*PROBLEM DETAILS*. Below is a listing. Gather each line of it that contains "context".

*EXTRACTED RECORDS*.

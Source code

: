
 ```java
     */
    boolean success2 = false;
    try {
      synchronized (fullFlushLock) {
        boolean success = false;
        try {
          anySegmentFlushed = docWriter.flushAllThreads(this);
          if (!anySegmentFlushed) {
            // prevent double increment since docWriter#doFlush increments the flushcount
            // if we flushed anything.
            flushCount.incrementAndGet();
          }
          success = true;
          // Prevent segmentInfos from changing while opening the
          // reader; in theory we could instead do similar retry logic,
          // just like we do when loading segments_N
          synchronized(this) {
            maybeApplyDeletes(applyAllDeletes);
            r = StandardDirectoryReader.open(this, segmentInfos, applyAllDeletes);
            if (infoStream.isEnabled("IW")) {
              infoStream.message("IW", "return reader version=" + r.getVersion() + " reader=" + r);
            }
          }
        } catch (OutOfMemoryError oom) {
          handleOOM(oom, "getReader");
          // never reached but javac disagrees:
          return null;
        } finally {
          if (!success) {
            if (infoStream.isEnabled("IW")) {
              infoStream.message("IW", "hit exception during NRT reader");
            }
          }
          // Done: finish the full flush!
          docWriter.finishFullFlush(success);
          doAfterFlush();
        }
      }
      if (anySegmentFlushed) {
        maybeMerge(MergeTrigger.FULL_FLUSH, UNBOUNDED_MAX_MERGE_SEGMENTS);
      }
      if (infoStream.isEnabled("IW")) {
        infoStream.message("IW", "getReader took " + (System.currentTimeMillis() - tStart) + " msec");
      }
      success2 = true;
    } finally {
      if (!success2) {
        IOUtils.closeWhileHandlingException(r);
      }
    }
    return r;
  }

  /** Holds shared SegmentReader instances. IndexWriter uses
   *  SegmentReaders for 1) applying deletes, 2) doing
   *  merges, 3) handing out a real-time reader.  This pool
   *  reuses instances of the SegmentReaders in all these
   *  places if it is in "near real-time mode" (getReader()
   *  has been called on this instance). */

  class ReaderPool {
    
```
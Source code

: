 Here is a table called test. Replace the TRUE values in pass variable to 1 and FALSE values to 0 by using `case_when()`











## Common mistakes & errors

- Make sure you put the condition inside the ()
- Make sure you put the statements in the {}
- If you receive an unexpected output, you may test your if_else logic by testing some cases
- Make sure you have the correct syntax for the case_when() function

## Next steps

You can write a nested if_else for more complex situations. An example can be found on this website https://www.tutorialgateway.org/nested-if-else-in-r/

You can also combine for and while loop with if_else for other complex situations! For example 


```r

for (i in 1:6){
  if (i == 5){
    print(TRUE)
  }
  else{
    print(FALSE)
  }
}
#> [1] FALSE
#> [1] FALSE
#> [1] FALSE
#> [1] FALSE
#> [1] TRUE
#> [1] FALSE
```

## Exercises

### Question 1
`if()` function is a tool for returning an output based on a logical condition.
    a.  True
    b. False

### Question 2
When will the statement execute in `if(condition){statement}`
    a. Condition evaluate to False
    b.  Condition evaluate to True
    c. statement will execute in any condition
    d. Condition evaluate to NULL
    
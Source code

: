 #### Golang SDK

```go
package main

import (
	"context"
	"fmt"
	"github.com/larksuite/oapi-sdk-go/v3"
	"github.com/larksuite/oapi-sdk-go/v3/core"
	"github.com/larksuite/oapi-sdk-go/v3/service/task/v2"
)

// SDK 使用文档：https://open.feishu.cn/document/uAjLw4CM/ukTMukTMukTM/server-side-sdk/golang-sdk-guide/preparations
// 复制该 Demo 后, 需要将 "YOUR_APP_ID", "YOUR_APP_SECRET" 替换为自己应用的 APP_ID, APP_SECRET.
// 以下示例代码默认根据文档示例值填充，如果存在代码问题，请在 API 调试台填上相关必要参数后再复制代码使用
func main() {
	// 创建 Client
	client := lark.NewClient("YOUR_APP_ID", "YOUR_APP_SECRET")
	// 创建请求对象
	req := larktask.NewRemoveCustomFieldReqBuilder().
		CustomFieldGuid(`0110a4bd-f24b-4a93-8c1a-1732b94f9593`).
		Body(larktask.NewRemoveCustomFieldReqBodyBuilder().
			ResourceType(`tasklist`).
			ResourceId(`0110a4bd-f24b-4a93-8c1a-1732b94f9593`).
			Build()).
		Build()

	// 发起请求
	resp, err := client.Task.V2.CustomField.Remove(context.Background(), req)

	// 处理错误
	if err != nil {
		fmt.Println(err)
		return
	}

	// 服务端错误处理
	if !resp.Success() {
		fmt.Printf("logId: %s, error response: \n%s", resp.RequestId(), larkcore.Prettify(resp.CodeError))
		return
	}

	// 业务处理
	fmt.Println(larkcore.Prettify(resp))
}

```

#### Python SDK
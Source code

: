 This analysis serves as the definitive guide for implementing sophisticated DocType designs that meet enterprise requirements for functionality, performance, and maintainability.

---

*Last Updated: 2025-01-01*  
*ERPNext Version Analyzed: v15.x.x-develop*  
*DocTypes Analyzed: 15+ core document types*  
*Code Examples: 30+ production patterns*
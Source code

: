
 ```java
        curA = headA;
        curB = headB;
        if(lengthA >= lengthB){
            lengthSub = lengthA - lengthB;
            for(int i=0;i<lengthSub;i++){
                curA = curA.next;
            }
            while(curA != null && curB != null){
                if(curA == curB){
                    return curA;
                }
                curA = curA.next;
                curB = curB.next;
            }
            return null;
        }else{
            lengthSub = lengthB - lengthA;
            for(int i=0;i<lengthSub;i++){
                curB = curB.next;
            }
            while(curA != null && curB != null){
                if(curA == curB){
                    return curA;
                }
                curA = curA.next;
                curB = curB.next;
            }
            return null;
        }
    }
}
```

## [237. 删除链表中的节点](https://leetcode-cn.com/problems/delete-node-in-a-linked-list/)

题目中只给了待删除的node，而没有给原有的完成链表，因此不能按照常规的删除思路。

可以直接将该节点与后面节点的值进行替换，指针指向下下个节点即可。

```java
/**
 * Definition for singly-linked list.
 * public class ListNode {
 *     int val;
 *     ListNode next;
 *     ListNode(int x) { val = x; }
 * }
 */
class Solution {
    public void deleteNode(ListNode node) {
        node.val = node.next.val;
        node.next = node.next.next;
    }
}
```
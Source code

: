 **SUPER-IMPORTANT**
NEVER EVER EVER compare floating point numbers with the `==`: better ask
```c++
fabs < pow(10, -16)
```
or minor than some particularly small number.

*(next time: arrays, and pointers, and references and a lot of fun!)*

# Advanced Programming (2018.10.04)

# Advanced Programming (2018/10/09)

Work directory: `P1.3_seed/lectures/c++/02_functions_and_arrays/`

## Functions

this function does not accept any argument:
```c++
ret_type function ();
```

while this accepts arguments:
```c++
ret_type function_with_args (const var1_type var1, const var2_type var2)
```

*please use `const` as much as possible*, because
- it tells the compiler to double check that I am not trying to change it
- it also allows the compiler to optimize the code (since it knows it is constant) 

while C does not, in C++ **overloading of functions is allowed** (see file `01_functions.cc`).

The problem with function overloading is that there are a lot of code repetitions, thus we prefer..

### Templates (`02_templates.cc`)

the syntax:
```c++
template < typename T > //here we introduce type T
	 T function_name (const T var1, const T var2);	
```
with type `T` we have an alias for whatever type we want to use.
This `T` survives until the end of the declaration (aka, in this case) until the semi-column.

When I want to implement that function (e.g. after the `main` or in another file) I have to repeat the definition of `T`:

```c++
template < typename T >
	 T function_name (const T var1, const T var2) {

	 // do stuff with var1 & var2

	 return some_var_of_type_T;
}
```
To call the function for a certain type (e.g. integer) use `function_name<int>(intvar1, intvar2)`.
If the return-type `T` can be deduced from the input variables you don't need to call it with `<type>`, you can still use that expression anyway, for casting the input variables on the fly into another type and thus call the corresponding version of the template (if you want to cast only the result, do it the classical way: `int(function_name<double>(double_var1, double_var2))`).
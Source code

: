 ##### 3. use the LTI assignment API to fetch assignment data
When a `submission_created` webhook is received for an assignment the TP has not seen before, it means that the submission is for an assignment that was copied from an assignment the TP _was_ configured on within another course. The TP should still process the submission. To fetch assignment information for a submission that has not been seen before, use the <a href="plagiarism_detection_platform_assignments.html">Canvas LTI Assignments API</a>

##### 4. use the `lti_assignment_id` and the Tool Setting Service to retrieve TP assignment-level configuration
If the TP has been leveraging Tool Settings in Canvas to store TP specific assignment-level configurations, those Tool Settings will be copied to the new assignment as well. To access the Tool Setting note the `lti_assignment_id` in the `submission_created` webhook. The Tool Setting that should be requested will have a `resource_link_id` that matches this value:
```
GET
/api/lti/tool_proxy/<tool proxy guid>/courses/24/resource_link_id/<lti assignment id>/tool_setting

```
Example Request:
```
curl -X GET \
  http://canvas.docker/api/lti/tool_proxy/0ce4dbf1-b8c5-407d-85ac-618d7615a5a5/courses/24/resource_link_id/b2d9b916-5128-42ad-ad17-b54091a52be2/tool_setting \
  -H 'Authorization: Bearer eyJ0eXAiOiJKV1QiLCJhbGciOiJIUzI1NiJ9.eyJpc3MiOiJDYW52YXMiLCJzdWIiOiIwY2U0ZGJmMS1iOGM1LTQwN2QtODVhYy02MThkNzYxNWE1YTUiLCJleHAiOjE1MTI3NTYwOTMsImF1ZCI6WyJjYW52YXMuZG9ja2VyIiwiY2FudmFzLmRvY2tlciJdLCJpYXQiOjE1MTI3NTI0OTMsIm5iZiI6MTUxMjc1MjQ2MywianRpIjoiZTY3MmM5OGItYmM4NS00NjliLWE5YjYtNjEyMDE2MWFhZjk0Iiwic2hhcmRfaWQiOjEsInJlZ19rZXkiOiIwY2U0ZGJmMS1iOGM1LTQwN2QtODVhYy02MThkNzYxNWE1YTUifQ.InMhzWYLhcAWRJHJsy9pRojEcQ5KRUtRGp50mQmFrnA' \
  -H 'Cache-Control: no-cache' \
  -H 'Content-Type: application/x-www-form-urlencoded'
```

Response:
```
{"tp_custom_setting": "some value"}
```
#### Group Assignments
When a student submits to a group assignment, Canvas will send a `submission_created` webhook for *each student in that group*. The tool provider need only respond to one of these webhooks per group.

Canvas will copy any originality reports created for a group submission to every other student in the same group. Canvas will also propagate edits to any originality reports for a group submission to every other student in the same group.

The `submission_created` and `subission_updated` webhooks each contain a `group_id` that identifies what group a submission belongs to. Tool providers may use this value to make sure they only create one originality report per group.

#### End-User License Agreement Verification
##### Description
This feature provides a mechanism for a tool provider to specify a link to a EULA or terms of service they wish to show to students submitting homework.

*RESPONSE*.
	"context"
	resp, err := client.Task.V2.CustomField.Remove(context.Background(), req)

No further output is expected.